Fried Chicken
Page 7
Deep South Deacon-Fried Chicken
ATLANTA, GEORGIA
Deacon Burton was a minimalist. I don’t suppose he would have approved of my use of thyme. His spice cabinet was bare except for a tin of black pepper, a box of salt. But I am a mere mortal, not able to coax from chicken the stupendous flavor for which the Deacon was known. Herewith, my tribute to the Deacon, my heretical stab at transcendence.
■ 1 chicken weighing 3 to 4 pounds (the
smaller, the better), cut into 8-10 pieces
■ 8 teaspoons salt
■ 1 quart cold water
■ 4 teaspoons black pepper
■ 4 teaspoons thyme
■ 1 cup self-rising flour
■ Lard, or shortening into which you mix
about 3 tablespoons bacon grease
Dissolve 4 teaspoons of the salt in the cold water and soak chicken in water for 1 hour. Drain and then pat almost dry. Season chicken with 2 teaspoons each of the (continued) salt and pepper, and 2 teaspoons of the thyme. Mix flour and remaining 2 teaspoons each of the salt, pepper, and thyme in a heavy paper or plastic bag. Add a couple of pieces of chicken at a time, shake to coat thoroughly, and shake again upon removal to loosen excess flour.

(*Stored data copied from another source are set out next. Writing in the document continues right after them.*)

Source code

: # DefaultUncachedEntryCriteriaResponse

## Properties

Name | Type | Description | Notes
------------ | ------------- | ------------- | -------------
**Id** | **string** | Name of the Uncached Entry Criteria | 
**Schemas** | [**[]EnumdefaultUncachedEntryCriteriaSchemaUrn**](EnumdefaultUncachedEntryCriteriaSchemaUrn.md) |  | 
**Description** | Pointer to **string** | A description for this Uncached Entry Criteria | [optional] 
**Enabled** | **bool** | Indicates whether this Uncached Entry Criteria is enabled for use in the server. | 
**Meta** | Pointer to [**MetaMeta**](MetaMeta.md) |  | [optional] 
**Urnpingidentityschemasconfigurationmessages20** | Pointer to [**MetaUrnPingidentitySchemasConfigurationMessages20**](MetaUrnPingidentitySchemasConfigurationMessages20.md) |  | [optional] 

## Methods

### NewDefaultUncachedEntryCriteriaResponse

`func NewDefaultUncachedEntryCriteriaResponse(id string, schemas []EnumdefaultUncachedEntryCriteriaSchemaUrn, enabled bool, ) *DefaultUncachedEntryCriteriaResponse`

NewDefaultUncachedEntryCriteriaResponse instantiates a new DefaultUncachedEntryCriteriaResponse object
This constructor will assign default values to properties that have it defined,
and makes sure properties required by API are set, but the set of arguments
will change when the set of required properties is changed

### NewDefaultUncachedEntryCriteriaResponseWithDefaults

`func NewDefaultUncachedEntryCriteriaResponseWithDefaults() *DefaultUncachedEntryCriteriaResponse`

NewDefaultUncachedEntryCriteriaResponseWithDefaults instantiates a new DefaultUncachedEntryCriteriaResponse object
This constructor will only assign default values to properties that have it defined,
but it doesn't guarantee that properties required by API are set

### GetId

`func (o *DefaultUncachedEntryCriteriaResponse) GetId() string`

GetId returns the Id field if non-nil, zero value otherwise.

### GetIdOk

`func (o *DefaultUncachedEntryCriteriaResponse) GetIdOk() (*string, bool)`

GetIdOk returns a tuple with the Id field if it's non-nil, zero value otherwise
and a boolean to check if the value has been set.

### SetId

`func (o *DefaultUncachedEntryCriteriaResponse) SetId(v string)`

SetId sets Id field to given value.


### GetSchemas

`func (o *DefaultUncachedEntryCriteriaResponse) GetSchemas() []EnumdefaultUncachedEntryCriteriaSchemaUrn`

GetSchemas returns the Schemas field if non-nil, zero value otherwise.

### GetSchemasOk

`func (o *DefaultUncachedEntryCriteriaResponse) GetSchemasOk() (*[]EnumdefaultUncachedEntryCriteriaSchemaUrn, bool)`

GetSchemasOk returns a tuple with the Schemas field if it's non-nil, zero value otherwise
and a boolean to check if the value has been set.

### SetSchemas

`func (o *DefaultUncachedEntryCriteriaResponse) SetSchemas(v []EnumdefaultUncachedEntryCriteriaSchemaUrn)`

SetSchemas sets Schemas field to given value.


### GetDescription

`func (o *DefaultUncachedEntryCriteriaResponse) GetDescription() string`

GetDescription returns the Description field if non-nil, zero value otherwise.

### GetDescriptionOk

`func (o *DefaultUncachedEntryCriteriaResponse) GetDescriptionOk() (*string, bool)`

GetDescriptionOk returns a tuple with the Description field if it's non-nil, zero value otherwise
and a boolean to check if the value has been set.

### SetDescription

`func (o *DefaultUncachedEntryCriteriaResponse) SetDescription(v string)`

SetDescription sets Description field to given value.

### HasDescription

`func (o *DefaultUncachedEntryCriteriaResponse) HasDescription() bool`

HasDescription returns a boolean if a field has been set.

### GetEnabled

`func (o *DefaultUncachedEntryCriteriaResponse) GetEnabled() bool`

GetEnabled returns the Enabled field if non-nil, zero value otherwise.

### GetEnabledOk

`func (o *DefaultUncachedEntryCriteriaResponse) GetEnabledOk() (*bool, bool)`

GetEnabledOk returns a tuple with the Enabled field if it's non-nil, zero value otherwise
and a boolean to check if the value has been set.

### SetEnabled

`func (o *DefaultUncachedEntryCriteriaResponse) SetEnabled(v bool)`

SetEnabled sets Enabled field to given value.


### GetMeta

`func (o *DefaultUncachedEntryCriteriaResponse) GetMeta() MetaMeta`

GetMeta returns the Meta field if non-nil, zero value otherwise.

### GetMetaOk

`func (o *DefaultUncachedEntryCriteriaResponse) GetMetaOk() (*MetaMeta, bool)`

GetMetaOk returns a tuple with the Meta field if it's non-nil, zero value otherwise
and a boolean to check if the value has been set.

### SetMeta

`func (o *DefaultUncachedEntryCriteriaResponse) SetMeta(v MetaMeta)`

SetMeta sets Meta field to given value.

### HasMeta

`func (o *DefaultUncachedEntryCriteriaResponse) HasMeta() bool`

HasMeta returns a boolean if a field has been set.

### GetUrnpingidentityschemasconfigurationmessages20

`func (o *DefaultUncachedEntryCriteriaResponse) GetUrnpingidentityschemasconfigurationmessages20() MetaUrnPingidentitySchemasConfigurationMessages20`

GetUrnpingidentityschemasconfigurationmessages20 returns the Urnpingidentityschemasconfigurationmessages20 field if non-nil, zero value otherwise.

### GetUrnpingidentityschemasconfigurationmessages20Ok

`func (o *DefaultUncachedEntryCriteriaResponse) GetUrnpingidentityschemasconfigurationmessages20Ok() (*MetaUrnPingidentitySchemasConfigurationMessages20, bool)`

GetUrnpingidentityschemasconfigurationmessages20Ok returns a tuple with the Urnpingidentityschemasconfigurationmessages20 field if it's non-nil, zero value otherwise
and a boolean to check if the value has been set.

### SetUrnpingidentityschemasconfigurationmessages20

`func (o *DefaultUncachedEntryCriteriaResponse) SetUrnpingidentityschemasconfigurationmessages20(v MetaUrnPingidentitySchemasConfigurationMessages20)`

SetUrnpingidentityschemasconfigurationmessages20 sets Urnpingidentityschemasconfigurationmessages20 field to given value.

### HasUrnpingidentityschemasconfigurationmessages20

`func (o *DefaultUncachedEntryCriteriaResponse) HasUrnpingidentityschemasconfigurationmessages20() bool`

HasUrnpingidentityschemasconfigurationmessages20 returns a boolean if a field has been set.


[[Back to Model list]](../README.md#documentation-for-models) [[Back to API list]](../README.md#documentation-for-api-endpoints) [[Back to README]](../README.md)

Remove floured chicken to a wax-paper- or parchment-lined pan. Refrigerate if you plan to wait more than 10 minutes to fry.
Heat lard or shortening over medium-high in a cast-iron skillet, to reach a depth of 1½ inches when liquefied. When the liquid reaches 350°, slip the dark meat in, skin-side down, followed by the white meat. Keep the lard or shortening between 300° and 325° and cook each side for 5-6 minutes covered and then 5-6 minutes uncovered, for a total of 20-24 minutes, or until an internal thermometer registers 170° for dark meat, 160° for white meat. Drain on a wire rack, blotting with paper towels as necessary. Serves 3 or 4.
It Takes a Village to Fry a Chicken
i have long been fascinated by the shoebox lunch, a traveler’s repast assembled in a box that once contained high heels with grosgrain bows or brogans studded with brass eyelets. As constructed by a mother, an aunt, or a family cook, it might hold a fried chicken leg, a half-sandwich of pimento cheese on crustless white, a couple of deviled eggs tucked in a sleeve of wax paper. And, secreted away from the prying eyes and appetites of neighbors, it might even include a slice of red velvet cake slicked with cream cheese icing.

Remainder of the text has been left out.